Stored data:
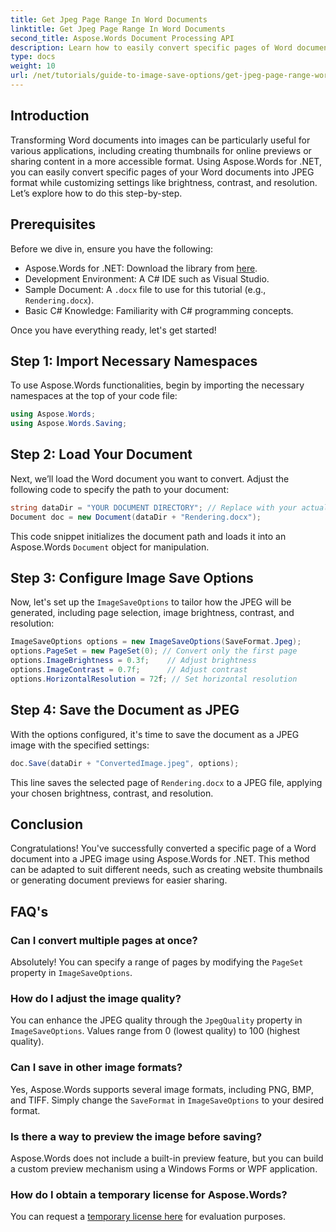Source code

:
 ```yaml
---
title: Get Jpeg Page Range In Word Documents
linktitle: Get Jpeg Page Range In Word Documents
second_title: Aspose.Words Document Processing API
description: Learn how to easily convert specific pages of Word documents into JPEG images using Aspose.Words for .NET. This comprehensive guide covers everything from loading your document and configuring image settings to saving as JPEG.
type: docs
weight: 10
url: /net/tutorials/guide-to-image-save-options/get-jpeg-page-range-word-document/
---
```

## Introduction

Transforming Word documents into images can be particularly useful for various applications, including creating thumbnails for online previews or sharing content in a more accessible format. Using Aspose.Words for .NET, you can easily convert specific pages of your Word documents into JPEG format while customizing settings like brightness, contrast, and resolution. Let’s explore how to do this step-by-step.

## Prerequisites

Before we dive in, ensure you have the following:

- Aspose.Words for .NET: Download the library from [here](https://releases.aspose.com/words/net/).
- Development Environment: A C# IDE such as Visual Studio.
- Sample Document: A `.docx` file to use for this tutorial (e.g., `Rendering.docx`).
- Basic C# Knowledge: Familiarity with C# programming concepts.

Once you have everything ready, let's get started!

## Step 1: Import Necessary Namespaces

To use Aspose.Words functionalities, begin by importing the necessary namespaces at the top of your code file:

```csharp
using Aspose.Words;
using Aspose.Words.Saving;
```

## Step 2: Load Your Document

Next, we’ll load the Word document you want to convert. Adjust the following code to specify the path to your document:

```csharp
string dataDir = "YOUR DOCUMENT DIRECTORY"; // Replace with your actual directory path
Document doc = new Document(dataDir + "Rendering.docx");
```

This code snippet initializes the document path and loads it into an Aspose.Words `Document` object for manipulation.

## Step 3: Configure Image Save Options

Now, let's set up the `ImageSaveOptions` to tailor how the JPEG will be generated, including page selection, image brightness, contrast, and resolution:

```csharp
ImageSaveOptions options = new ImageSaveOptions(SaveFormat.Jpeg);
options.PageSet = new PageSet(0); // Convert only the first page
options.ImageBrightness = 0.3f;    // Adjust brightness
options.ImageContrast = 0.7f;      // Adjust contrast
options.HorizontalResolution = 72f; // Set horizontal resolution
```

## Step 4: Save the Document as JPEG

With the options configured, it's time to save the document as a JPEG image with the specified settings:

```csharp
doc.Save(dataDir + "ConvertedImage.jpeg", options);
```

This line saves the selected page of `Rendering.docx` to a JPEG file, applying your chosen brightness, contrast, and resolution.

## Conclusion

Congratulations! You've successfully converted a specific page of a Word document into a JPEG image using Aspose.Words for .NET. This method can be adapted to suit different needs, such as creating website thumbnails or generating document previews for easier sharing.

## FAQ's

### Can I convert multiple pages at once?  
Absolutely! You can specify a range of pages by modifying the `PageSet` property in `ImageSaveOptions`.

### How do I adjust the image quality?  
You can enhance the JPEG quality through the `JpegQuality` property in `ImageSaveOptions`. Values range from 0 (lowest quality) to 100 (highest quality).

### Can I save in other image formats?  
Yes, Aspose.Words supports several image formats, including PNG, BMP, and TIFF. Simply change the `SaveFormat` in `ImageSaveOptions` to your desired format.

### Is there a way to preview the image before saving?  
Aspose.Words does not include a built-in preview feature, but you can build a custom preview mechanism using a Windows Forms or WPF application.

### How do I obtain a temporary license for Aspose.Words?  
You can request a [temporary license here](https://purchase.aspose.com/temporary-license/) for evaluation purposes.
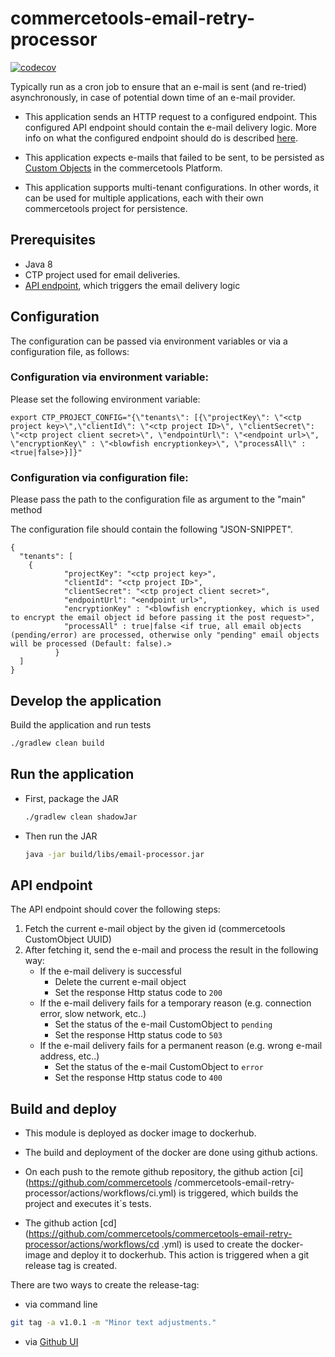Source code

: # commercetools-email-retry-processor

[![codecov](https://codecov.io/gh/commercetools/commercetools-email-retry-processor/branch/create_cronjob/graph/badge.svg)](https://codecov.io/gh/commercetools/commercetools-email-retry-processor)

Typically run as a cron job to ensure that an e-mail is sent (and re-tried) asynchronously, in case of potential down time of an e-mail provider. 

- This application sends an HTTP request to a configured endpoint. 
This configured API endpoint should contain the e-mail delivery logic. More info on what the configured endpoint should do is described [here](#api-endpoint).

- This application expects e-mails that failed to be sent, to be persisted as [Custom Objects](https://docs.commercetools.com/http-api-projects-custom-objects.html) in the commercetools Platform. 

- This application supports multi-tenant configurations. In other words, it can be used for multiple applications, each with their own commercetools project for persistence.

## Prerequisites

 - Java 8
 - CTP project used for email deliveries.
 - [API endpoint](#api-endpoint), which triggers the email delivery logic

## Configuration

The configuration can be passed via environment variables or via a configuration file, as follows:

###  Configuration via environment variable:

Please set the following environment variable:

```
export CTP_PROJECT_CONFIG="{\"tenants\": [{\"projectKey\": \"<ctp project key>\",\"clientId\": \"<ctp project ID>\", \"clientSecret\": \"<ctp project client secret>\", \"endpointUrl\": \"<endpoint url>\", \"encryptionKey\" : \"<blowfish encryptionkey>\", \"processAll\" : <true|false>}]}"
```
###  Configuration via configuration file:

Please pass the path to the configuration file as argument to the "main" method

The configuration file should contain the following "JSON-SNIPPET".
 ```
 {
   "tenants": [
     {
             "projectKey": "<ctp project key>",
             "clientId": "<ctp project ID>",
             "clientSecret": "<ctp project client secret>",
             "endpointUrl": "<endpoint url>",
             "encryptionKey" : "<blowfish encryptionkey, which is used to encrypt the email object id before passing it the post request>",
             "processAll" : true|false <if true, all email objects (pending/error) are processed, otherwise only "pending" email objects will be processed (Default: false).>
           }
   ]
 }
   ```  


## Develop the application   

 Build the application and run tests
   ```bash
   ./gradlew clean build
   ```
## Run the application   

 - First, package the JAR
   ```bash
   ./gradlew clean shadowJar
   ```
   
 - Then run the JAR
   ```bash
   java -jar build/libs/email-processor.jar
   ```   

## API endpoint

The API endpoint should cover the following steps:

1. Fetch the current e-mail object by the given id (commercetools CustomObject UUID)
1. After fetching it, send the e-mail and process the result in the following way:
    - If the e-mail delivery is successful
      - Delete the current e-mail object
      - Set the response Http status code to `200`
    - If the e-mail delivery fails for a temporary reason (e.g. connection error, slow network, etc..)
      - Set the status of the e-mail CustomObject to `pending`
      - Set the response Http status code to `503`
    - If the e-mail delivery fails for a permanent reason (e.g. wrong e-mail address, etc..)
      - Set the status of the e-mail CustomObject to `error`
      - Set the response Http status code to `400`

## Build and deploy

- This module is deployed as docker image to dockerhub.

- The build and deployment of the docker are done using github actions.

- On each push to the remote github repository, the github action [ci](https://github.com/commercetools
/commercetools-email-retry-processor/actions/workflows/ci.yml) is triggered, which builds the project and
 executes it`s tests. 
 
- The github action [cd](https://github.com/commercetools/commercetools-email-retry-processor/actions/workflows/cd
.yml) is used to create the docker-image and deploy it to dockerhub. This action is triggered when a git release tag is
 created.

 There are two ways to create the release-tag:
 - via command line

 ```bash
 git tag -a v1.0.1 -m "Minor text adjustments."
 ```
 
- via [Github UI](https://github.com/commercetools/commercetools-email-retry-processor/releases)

> [EXERCISE DESCRIPTION]: Give exactly the lines above that run from the line with "### Is there" to the line with "- This application sends", both included, leaving every picture out.

> [SOLVED EXERCISE]:
### Is there a way to preview the image before saving?  
Aspose.Words does not include a built-in preview feature, but you can build a custom preview mechanism using a Windows Forms or WPF application.

### How do I obtain a temporary license for Aspose.Words?  
You can request a [temporary license here](https://purchase.aspose.com/temporary-license/) for evaluation purposes.
Source code

: # commercetools-email-retry-processor

[![codecov](https://codecov.io/gh/commercetools/commercetools-email-retry-processor/branch/create_cronjob/graph/badge.svg)](https://codecov.io/gh/commercetools/commercetools-email-retry-processor)

Typically run as a cron job to ensure that an e-mail is sent (and re-tried) asynchronously, in case of potential down time of an e-mail provider. 

- This application sends an HTTP request to a configured endpoint. 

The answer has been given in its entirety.